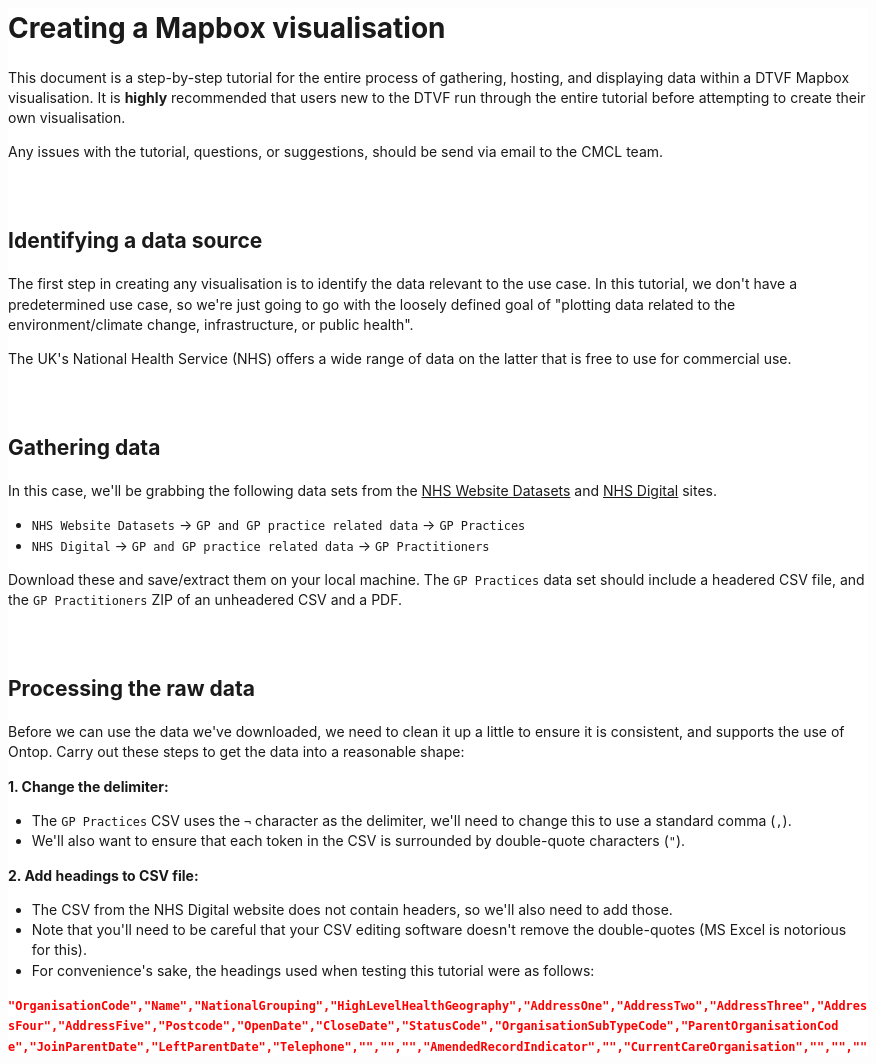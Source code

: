 # Creating a Mapbox visualisation

This document is a step-by-step tutorial for the entire process of gathering, hosting, and displaying data within a DTVF Mapbox visualisation. It is **highly** recommended that users new to the DTVF run through the entire tutorial before attempting to create their own visualisation.

Any issues with the tutorial, questions, or suggestions, should be send via email to the CMCL team.

<br/>

## Identifying a data source

The first step in creating any visualisation is to identify the data relevant to the use case. In this tutorial, we don't have a predetermined use case, so we're just going to go with the loosely defined goal of "plotting data related to the environment/climate change, infrastructure, or public health".

The UK's National Health Service (NHS) offers a wide range of data on the latter that is free to use for commercial use.

<br/>

## Gathering data

In this case, we'll be grabbing the following data sets from the [NHS Website Datasets](https://www.nhs.uk/about-us/nhs-website-datasets/) and [NHS Digital](https://digital.nhs.uk/services/organisation-data-service/export-data-files/csv-downloads) sites.

* `NHS Website Datasets` -> `GP and GP practice related data` -> `GP Practices`
* `NHS Digital` -> `GP and GP practice related data` -> `GP Practitioners`
  
Download these and save/extract them on your local machine. The `GP Practices` data set should include a headered CSV file, and the `GP Practitioners` ZIP of an unheadered CSV and a PDF.

<br/>

## Processing the raw data

Before we can use the data we've downloaded, we need to clean it up a little to ensure it is consistent, and supports the use of Ontop. Carry out these steps to get the data into a reasonable shape:

**1. Change the delimiter:**<br/>
* The `GP Practices` CSV uses the `¬` character as the delimiter, we'll need to change this to use a standard comma (`,`).
* We'll also want to ensure that each token in the CSV is surrounded by double-quote characters (`"`).

**2. Add headings to CSV file:**<br/>
* The CSV from the NHS Digital website does not contain headers, so we'll also need to add those.
* Note that you'll need to be careful that your CSV editing software doesn't remove the double-quotes (MS Excel is notorious for this).
* For convenience's sake, the headings used when testing this tutorial were as follows:

```json
"OrganisationCode","Name","NationalGrouping","HighLevelHealthGeography","AddressOne","AddressTwo","AddressThree","AddressFour","AddressFive","Postcode","OpenDate","CloseDate","StatusCode","OrganisationSubTypeCode","ParentOrganisationCode","JoinParentDate","LeftParentDate","Telephone","","","","AmendedRecordIndicator","","CurrentCareOrganisation","","",""
```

§

Action item:
Transcribe everything above exactly. Do not include the pictures.

Solution to the problem:
Source code

: # Creating a Mapbox visualisation

This document is a step-by-step tutorial for the entire process of gathering, hosting, and displaying data within a DTVF Mapbox visualisation. It is **highly** recommended that users new to the DTVF run through the entire tutorial before attempting to create their own visualisation.

Any issues with the tutorial, questions, or suggestions, should be send via email to the CMCL team.

<br/>

## Identifying a data source

The first step in creating any visualisation is to identify the data relevant to the use case. In this tutorial, we don't have a predetermined use case, so we're just going to go with the loosely defined goal of "plotting data related to the environment/climate change, infrastructure, or public health".

The UK's National Health Service (NHS) offers a wide range of data on the latter that is free to use for commercial use.

<br/>

## Gathering data

In this case, we'll be grabbing the following data sets from the [NHS Website Datasets](https://www.nhs.uk/about-us/nhs-website-datasets/) and [NHS Digital](https://digital.nhs.uk/services/organisation-data-service/export-data-files/csv-downloads) sites.

* `NHS Website Datasets` -> `GP and GP practice related data` -> `GP Practices`
* `NHS Digital` -> `GP and GP practice related data` -> `GP Practitioners`
  
Download these and save/extract them on your local machine. The `GP Practices` data set should include a headered CSV file, and the `GP Practitioners` ZIP of an unheadered CSV and a PDF.

<br/>

## Processing the raw data

Before we can use the data we've downloaded, we need to clean it up a little to ensure it is consistent, and supports the use of Ontop. Carry out these steps to get the data into a reasonable shape:

**1. Change the delimiter:**<br/>
* The `GP Practices` CSV uses the `¬` character as the delimiter, we'll need to change this to use a standard comma (`,`).
* We'll also want to ensure that each token in the CSV is surrounded by double-quote characters (`"`).

**2. Add headings to CSV file:**<br/>
* The CSV from the NHS Digital website does not contain headers, so we'll also need to add those.
* Note that you'll need to be careful that your CSV editing software doesn't remove the double-quotes (MS Excel is notorious for this).
* For convenience's sake, the headings used when testing this tutorial were as follows:

```json
"OrganisationCode","Name","NationalGrouping","HighLevelHealthGeography","AddressOne","AddressTwo","AddressThree","AddressFour","AddressFive","Postcode","OpenDate","CloseDate","StatusCode","OrganisationSubTypeCode","ParentOrganisationCode","JoinParentDate","LeftParentDate","Telephone","","","","AmendedRecordIndicator","","CurrentCareOrganisation","","",""
```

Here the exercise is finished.